TASK OBJECTIVE
Every line of the listing that holds the word "quot" should be returned.
* * * * * * *
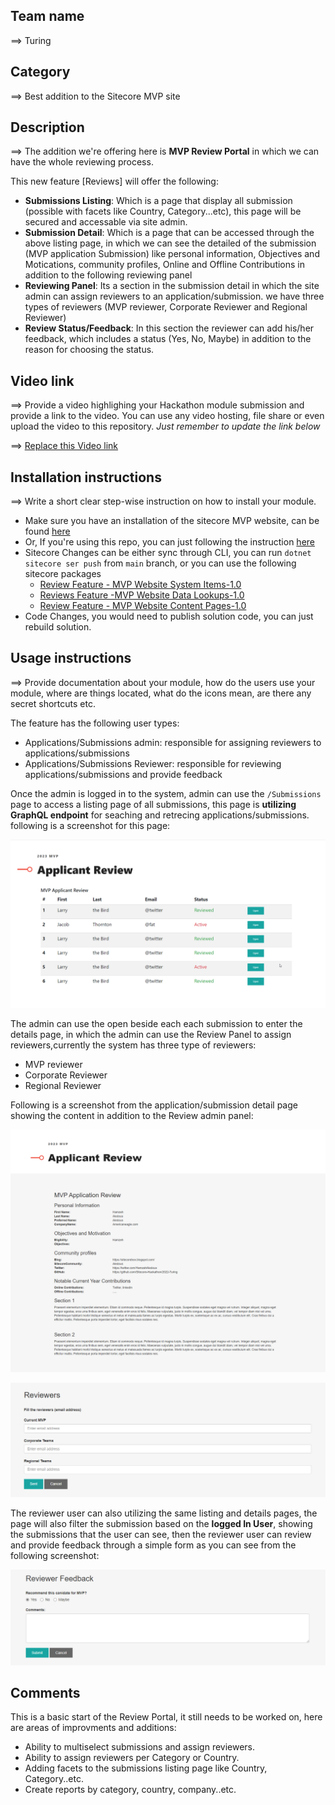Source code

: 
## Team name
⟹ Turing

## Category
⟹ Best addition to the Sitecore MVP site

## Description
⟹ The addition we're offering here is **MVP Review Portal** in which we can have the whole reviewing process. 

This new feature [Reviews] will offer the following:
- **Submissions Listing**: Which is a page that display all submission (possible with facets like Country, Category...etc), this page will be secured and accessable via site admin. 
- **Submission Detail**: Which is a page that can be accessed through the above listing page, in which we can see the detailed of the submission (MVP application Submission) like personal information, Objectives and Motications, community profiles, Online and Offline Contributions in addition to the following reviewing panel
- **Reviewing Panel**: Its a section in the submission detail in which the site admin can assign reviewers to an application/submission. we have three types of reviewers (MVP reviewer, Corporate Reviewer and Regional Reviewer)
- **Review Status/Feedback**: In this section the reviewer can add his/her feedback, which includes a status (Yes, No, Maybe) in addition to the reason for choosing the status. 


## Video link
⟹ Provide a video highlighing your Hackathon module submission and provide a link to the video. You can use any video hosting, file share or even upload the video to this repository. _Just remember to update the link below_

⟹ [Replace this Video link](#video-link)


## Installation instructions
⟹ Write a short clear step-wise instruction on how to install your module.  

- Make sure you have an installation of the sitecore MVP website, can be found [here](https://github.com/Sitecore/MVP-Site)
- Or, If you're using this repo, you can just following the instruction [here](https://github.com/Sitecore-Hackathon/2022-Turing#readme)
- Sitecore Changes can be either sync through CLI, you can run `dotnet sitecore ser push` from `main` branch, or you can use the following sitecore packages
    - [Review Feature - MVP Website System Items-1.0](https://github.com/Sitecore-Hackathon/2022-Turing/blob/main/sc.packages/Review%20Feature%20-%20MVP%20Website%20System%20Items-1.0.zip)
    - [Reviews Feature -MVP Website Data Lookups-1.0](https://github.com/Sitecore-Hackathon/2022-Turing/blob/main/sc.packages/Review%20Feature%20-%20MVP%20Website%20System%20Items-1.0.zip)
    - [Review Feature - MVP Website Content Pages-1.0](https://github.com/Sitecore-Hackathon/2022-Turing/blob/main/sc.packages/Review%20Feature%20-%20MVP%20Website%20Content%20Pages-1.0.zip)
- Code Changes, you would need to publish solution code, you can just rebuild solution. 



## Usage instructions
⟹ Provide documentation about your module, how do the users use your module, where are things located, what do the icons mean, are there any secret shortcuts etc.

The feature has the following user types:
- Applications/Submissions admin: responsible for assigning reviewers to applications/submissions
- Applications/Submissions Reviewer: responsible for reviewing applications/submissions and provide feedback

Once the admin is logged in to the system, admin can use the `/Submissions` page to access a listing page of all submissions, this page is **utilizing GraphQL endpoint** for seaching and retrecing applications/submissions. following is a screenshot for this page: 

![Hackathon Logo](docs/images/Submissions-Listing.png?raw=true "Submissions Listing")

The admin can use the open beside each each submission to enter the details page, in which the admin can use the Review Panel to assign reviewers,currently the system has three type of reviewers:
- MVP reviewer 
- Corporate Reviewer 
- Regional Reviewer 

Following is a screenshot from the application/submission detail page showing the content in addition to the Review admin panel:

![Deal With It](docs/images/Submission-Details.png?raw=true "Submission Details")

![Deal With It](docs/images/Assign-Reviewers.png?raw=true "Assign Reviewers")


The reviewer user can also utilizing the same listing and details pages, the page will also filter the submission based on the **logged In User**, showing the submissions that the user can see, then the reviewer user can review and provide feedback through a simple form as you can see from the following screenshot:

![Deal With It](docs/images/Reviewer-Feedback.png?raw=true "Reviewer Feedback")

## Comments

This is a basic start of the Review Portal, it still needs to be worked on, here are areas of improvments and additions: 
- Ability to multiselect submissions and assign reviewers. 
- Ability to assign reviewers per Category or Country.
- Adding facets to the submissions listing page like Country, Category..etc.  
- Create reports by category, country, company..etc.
* * * * * * *
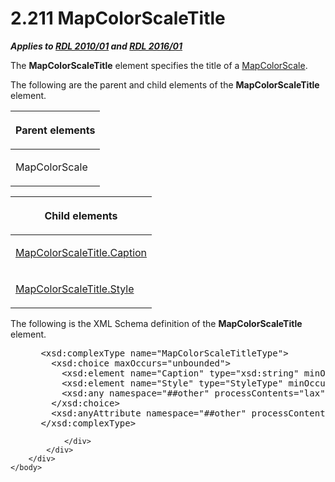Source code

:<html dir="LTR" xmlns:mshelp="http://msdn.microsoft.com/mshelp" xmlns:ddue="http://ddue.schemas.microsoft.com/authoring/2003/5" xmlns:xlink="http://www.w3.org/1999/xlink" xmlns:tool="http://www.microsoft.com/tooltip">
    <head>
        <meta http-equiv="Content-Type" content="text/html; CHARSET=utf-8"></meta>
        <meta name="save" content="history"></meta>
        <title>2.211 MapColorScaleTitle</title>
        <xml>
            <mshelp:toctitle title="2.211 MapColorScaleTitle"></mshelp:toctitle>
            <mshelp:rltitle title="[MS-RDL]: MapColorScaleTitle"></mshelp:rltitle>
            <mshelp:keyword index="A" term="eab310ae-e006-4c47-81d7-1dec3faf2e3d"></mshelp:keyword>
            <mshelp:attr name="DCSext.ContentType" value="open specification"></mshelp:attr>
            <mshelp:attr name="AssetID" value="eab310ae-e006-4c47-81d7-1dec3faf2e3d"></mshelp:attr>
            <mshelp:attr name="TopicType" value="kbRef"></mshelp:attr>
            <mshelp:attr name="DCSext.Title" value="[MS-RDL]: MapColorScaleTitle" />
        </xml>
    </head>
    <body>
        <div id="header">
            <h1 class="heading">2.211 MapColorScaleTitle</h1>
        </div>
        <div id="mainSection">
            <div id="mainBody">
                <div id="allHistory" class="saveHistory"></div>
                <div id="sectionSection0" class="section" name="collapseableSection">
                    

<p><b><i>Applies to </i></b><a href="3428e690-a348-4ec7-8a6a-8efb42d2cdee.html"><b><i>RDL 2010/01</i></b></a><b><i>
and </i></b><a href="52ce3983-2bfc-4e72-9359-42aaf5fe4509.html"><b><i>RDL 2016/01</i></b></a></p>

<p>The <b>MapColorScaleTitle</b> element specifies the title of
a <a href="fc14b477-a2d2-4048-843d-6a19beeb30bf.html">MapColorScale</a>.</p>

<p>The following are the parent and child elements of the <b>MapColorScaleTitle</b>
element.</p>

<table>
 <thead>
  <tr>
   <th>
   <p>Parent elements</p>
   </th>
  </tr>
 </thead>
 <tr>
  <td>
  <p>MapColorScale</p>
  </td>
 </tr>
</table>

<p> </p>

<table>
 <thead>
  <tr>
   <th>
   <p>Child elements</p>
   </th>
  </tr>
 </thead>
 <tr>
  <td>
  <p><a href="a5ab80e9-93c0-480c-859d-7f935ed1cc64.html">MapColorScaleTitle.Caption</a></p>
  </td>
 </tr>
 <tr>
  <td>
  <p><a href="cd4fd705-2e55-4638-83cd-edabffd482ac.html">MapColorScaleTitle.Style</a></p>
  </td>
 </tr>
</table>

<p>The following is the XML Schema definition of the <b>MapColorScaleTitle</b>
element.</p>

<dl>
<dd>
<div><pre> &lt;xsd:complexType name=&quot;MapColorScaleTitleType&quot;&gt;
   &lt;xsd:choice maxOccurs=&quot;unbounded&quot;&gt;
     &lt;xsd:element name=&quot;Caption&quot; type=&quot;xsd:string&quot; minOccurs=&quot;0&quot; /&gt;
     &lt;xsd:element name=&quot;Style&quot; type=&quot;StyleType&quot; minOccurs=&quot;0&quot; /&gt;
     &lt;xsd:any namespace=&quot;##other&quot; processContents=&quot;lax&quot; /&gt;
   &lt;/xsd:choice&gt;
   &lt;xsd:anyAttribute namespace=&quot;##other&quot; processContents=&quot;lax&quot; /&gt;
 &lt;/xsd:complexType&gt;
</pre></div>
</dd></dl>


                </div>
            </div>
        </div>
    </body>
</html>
* * * * * * *
TASK OUTPUT
<div><pre> &lt;xsd:complexType name=&quot;MapColorScaleTitleType&quot;&gt;
   &lt;xsd:choice maxOccurs=&quot;unbounded&quot;&gt;
     &lt;xsd:element name=&quot;Caption&quot; type=&quot;xsd:string&quot; minOccurs=&quot;0&quot; /&gt;
     &lt;xsd:element name=&quot;Style&quot; type=&quot;StyleType&quot; minOccurs=&quot;0&quot; /&gt;
     &lt;xsd:any namespace=&quot;##other&quot; processContents=&quot;lax&quot; /&gt;
   &lt;xsd:anyAttribute namespace=&quot;##other&quot; processContents=&quot;lax&quot; /&gt;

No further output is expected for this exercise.